I'm trying to build a tool wherein I attach a BPF program to the entry points for all syscalls. From the CLI, I was able to attach to all syscall entries via
sudo bpftrace -e 'tracepoint:syscalls:sys_enter_* /comm != "bpftrace"/ {printf("Process Name: %s\nSyscall Requested: %s\n", comm, probe);}'
which is great, but I want to do more complex stuff. I've found that I can attach BPF programs to kprobe events using python's front end as such --
#!/usr/bin/python
from bcc import BPF
prog = """
int hello(void *ctx){
bpf_trace_printk("Hello, world!\\n");
return 0;
}
"""
b = BPF(text=prog)
b.attach_kprobe(event="__x64_sys_clone", fn_name="hello)
print("TIME(s)", "COMM", "PID", "MESSAGE")
while 1:
try:
(task, pid, cpu, flags, ts, msg) = b.trace_fields()
except ValueError:
continue
except KeyboardInterrupt:
exit()
printb(b"%-18.9f %-16s %-6d %s" %(ts, task, pid, msg))

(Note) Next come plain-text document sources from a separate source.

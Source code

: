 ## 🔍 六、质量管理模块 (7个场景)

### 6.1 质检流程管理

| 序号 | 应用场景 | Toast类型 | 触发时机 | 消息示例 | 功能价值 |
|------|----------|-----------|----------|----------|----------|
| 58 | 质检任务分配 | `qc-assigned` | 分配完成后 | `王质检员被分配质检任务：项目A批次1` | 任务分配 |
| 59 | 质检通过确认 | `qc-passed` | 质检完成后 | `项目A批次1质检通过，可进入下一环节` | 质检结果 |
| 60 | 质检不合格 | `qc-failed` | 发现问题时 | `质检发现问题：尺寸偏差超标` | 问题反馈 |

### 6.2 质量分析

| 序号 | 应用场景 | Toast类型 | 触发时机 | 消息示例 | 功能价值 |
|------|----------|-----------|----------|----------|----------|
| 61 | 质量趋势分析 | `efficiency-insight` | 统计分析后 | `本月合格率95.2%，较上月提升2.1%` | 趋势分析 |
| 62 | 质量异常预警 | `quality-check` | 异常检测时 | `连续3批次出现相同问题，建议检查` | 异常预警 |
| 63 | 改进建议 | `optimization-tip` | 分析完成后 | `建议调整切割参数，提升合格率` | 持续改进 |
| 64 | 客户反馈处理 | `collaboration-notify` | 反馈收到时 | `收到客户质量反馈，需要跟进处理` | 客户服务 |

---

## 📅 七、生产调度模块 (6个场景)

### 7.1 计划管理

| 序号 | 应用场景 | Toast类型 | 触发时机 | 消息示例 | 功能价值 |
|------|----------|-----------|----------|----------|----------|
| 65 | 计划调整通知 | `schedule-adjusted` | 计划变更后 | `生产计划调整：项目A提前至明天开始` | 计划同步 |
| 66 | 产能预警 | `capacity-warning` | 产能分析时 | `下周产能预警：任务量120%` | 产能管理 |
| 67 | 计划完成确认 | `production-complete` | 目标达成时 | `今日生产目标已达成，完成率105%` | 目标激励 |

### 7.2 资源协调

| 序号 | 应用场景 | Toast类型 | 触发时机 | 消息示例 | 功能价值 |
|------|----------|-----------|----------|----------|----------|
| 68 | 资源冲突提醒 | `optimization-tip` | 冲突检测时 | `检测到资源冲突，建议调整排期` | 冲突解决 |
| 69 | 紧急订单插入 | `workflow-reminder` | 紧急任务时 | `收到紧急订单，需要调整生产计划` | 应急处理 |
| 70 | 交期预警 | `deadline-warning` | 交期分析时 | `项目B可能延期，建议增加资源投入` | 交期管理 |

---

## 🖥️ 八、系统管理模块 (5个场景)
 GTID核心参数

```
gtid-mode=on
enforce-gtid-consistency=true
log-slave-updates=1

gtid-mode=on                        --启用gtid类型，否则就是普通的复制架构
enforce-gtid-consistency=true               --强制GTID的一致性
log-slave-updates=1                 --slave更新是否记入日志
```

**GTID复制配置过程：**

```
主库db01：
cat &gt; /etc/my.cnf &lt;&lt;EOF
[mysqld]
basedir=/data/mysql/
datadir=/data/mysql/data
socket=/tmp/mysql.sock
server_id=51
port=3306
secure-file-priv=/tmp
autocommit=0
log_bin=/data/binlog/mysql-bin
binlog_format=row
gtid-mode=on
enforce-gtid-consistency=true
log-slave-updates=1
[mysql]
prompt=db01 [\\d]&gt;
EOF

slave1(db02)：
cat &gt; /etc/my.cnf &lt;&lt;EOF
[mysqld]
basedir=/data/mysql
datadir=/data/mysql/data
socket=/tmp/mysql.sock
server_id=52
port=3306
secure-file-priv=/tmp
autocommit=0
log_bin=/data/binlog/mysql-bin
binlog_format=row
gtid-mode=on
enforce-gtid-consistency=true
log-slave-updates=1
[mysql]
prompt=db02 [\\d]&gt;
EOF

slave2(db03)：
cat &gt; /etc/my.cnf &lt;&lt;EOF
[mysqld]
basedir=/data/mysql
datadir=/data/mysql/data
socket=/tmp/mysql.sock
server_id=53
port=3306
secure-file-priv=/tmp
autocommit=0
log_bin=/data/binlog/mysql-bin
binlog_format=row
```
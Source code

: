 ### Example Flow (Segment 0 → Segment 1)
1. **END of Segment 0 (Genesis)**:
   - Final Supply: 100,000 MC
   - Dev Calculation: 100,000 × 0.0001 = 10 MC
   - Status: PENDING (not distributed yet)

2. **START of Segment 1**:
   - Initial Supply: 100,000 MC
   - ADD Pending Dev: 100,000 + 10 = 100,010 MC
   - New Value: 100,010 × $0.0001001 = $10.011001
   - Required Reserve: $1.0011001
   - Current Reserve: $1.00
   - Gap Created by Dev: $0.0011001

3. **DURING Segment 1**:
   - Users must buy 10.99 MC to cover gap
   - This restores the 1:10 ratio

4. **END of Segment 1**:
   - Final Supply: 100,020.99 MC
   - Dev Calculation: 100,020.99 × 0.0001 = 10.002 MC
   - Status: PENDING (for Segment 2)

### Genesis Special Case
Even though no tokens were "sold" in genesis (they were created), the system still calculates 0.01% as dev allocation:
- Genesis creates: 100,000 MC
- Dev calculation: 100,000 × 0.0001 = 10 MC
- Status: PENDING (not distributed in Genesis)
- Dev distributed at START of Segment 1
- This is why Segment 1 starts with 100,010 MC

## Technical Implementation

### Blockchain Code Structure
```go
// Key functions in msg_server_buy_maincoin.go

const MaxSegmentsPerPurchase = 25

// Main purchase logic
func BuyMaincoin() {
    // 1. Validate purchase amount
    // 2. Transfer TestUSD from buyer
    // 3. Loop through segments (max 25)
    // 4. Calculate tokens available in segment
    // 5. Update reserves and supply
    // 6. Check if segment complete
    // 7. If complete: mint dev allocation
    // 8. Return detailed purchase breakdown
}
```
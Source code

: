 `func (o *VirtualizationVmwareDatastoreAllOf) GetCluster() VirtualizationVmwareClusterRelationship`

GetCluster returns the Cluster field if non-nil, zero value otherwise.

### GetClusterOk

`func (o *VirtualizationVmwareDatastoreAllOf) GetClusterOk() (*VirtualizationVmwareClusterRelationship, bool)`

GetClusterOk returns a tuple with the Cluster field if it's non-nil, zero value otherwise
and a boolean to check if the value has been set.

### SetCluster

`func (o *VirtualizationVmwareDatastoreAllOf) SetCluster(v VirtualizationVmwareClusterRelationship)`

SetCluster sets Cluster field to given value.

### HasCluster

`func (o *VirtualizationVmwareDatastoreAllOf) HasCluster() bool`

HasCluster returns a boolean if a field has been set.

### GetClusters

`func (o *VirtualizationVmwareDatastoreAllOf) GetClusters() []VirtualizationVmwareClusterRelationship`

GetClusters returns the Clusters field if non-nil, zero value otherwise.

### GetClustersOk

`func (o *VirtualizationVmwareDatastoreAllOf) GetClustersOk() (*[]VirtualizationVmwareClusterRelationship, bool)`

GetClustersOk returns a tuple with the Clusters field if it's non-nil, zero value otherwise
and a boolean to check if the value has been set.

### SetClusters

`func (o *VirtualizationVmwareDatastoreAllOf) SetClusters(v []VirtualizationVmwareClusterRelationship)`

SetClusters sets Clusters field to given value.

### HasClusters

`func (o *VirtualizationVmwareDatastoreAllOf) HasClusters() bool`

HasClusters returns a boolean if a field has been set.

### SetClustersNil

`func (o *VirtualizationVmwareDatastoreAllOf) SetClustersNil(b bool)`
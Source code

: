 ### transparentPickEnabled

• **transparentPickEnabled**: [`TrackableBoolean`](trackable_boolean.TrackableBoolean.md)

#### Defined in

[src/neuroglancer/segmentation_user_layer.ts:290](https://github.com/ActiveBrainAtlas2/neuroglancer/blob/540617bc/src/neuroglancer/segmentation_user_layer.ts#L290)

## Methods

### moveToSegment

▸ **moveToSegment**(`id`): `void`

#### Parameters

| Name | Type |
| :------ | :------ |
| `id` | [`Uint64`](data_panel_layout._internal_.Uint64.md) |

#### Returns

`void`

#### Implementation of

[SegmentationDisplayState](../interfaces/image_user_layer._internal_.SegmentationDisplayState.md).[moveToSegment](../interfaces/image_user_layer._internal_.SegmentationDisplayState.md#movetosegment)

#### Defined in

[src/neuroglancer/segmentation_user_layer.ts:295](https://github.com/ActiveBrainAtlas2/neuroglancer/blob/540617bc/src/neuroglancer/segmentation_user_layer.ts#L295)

However, in the attach_kprobe line I want to attach to all syscall entries rather than sys_clone. I didn't find any sys_enter tracepoints in /sys/kernel/debug/tracing/available_filter_functions
however, I found __tracepoint_sys_enter in /proc/kallsyms
. However, when I tried replacing __x64_sys_clone with __tracepoint_sys_enter I get an invalid argument error. I'm wondering, can I attach to all syscall entry (and eventually exit) using kprobes? Or do I need to use a different tracing mechanism. Thanks!